Instructions for the task =
Find and copy the lines in the records beneath this task that contain the word "align".
- - - -
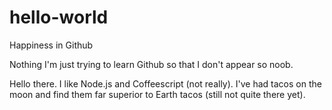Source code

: # hello-world
Happiness in Github

Nothing I'm just trying to learn Github so that I don't appear so noob.

Hello there. I like Node.js and Coffeescript (not really). I've had tacos on the moon and find them far superior to Earth tacos (still not quite there yet).
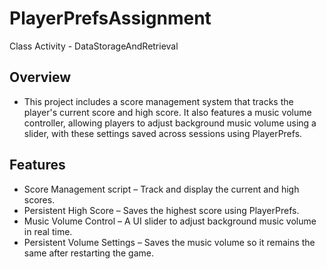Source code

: # PlayerPrefsAssignment
 Class Activity - DataStorageAndRetrieval
## Overview
- This project includes a score management system that tracks the player's current score and high score. It also features a music volume controller, allowing players to adjust background music volume using a slider, with these settings saved across sessions using PlayerPrefs.
## Features
- Score Management script – Track and display the current and high scores.
- Persistent High Score – Saves the highest score using PlayerPrefs.
- Music Volume Control – A UI slider to adjust background music volume in real time.
- Persistent Volume Settings – Saves the music volume so it remains the same after restarting the game.
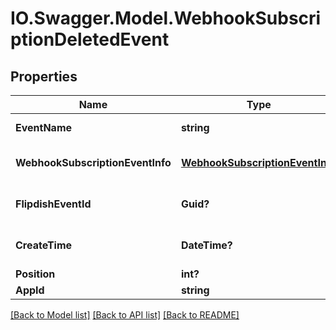 # IO.Swagger.Model.WebhookSubscriptionDeletedEvent
## Properties

Name | Type | Description | Notes
------------ | ------------- | ------------- | -------------
**EventName** | **string** | The event name | [optional] 
**WebhookSubscriptionEventInfo** | [**WebhookSubscriptionEventInfo**](WebhookSubscriptionEventInfo.md) | Webhook subscription details | [optional] 
**FlipdishEventId** | **Guid?** | The identitfier of the event | [optional] 
**CreateTime** | **DateTime?** | The time of creation of the event | [optional] 
**Position** | **int?** | Position | [optional] 
**AppId** | **string** | App id | [optional] 

[[Back to Model list]](../README.md#documentation-for-models) [[Back to API list]](../README.md#documentation-for-api-endpoints) [[Back to README]](../README.md)

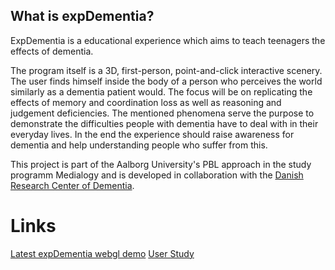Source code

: ## What is expDementia?

ExpDementia is a educational experience which aims to teach teenagers the effects of dementia.

The program itself is a 3D, first-person, point-and-click interactive scenery. The user finds himself inside the body of a person who perceives the world similarly as a dementia patient would.
The focus will be on replicating the effects of memory and coordination loss as well as reasoning and judgement deficiencies.
The mentioned phenomena serve the purpose to demonstrate the difficulties people with dementia have to deal with in their everyday lives. 
In the end the experience should raise awareness for dementia and help understanding people who suffer from this.

This project is part of the Aalborg University's PBL approach in the study programm Medialogy and is developed in collaboration with the [Danish Research Center of Dementia](http://uk.videnscenterfordemens.dk).

# Links

[Latest expDementia webgl demo](https://shansb-dev.github.io/expDementia/Demo_v3/index.html)
[User Study](https://shansb-dev.github.io/expDementia/)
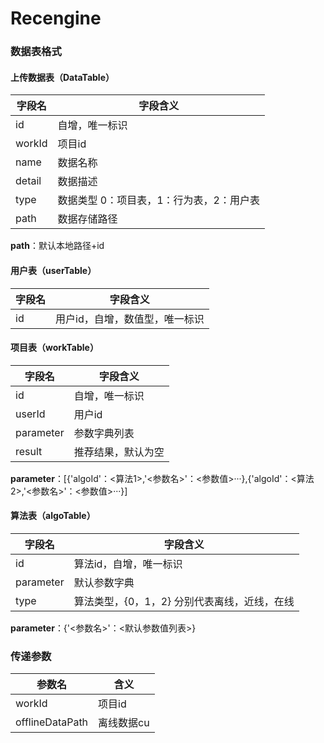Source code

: # Recengine

### 数据表格式
#### 上传数据表（DataTable）
字段名|字段含义
-|-
id|自增，唯一标识
workId|项目id
name|数据名称
detail|数据描述
type|数据类型 0：项目表，1：行为表，2：用户表
path|数据存储路径


**path**：默认本地路径+id

#### 用户表（userTable）
字段名|字段含义
-|--
id|用户id，自增，数值型，唯一标识


#### 项目表（workTable）
字段名|字段含义
-|-
id|自增，唯一标识
userId|用户id
parameter|参数字典列表
result|推荐结果，默认为空


**parameter**：[{'algoId'：<算法1>,'<参数名>'：<参数值>···},{'algoId'：<算法2>,'<参数名>'：<参数值>···}]

#### 算法表（algoTable）
字段名|字段含义
-|-
id|算法id，自增，唯一标识
parameter|默认参数字典
type|算法类型，{0，1，2} 分别代表离线，近线，在线


**parameter**：{'<参数名>'：<默认参数值列表>}

### 传递参数
参数名|含义
-|-
workId|项目id
offlineDataPath|离线数据cu



<!--stackedit_data:
eyJoaXN0b3J5IjpbNjM1NTUwMjM2LDEwNDI2OTExNDYsMTY5ND
Q0ODMxOSwtNjQ1ODg3MTU0LDIwNDg5MTk4NjBdfQ==
-->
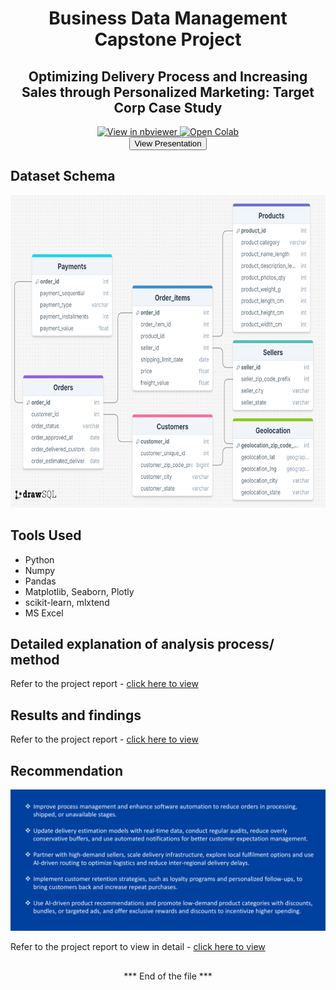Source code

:<div align='center' >
  <h1>Business Data Management Capstone Project</h1>
  <h2>Optimizing Delivery Process and Increasing Sales through Personalized Marketing: Target Corp Case Study</h2>
</div>

<div align="center">
    <a href="https://nbviewer.org/github/kkamal11/Capstone-Project-Business-data-management/blob/main/BUSINESS_DATA_MANAGEMENT_CAPSTONE_PROJECT.ipynb" target="_blank">
        <img src="https://img.shields.io/badge/View%20in-nbviewer-orange?logo=jupyter" alt="View in nbviewer">
    </a>
    <a href="https://github.com/kkamal11/Capstone-Project-Business-data-management/blob/main/BDM_CAPSTONE_PROJECT.ipynb" target="_blank">
        <img src="https://colab.research.google.com/assets/colab-badge.svg" alt="Open Colab">
    </a>
  <div>
      <a href="https://tan-sammy-52.tiiny.site" target="_blank">
    <button>View Presentation</button>
</a>
  </div>
  <h2></h2>
</div>

<h2>Dataset Schema</h2>
<img src="/img/drawSQL.png" alt="Schema" width="700" height="500">

## Tools Used
- Python
- Numpy
- Pandas
- Matplotlib, Seaborn, Plotly
- scikit-learn, mlxtend
- MS Excel

## Detailed explanation of analysis process/ method
Refer to the project report - [click here to view](https://github.com/kkamal11/Capstone-Project-Business-data-management/blob/main/PROJECT_REPORT.pdf)

## Results and findings
Refer to the project report - [click here to view](https://github.com/kkamal11/Capstone-Project-Business-data-management/blob/main/PROJECT_REPORT.pdf)

## Recommendation
!['img'](/img/reco.png)

Refer to the project report to view in detail - [click here to view](https://github.com/kkamal11/Capstone-Project-Business-data-management/blob/main/PROJECT_REPORT.pdf)

<div align='center'>
  <h2></h2>
  <p>*** End of the file ***</p>
</div>

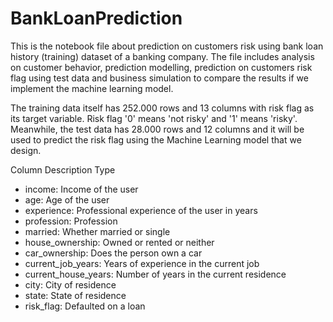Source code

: # BankLoanPrediction

This is the notebook file about prediction on customers risk using bank loan history (training) dataset of a banking company. The file includes analysis on customer behavior, prediction modelling, prediction on customers risk flag using test data and business simulation to compare the results if we implement the machine learning model.

The training data itself has 252.000 rows and 13 columns with risk flag as its target variable. Risk flag '0' means 'not risky' and '1' means 'risky'. Meanwhile, the test data has 28.000 rows and 12 columns and it will be used to predict the risk flag using the Machine Learning model that we design.

Column	Description	Type
- income:	Income of the user
- age:	Age of the user
- experience:	Professional experience of the user in years
- profession:	Profession
- married:	Whether married or single
- house_ownership:	Owned or rented or neither
- car_ownership:	Does the person own a car
- current_job_years:	Years of experience in the current job
- current_house_years:	Number of years in the current residence
- city:	City of residence
- state:	State of residence
- risk_flag:	Defaulted on a loan
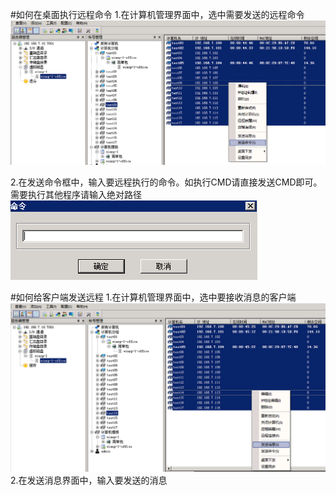 #如何在桌面执行远程命令
1.在计算机管理界面中，选中需要发送的远程命令
![](/assets/105-1.png)

2.在发送命令框中，输入要远程执行的命令。如执行CMD请直接发送CMD即可。需要执行其他程序请输入绝对路径
![](/assets/105-2.png)


#如何给客户端发送远程
1.在计算机管理界面中，选中要接收消息的客户端
![](/assets/105-3.png)
2.在发送消息界面中，输入要发送的消息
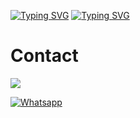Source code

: [![Typing SVG](https://readme-typing-svg.herokuapp.com?color=%2300FF00&lines=Assalamu+Alaikum)](https://git.io/typing-svg)
[![Typing SVG](https://readme-typing-svg.herokuapp.com?color=%FF0000&lines=Welcome+To+My+Github)](https://git.io/typing-svg)

<h1><strong>Contact</strong></h1>

[![](https://img.shields.io/badge/Facebook-blue?logo=Facebook&logoColor=blue&labelColor=white)](https://www.facebook.com/T4R0X)

[![Whatsapp](https://img.shields.io/badge/Whatsapp-Mr.SxR-deepgreen?style=flat-square&logo=whatsapp)](https://wa.me/+8801858094178)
- - - -
Task solution =
:<div align='center' >
<div align="center">
<div align='center'>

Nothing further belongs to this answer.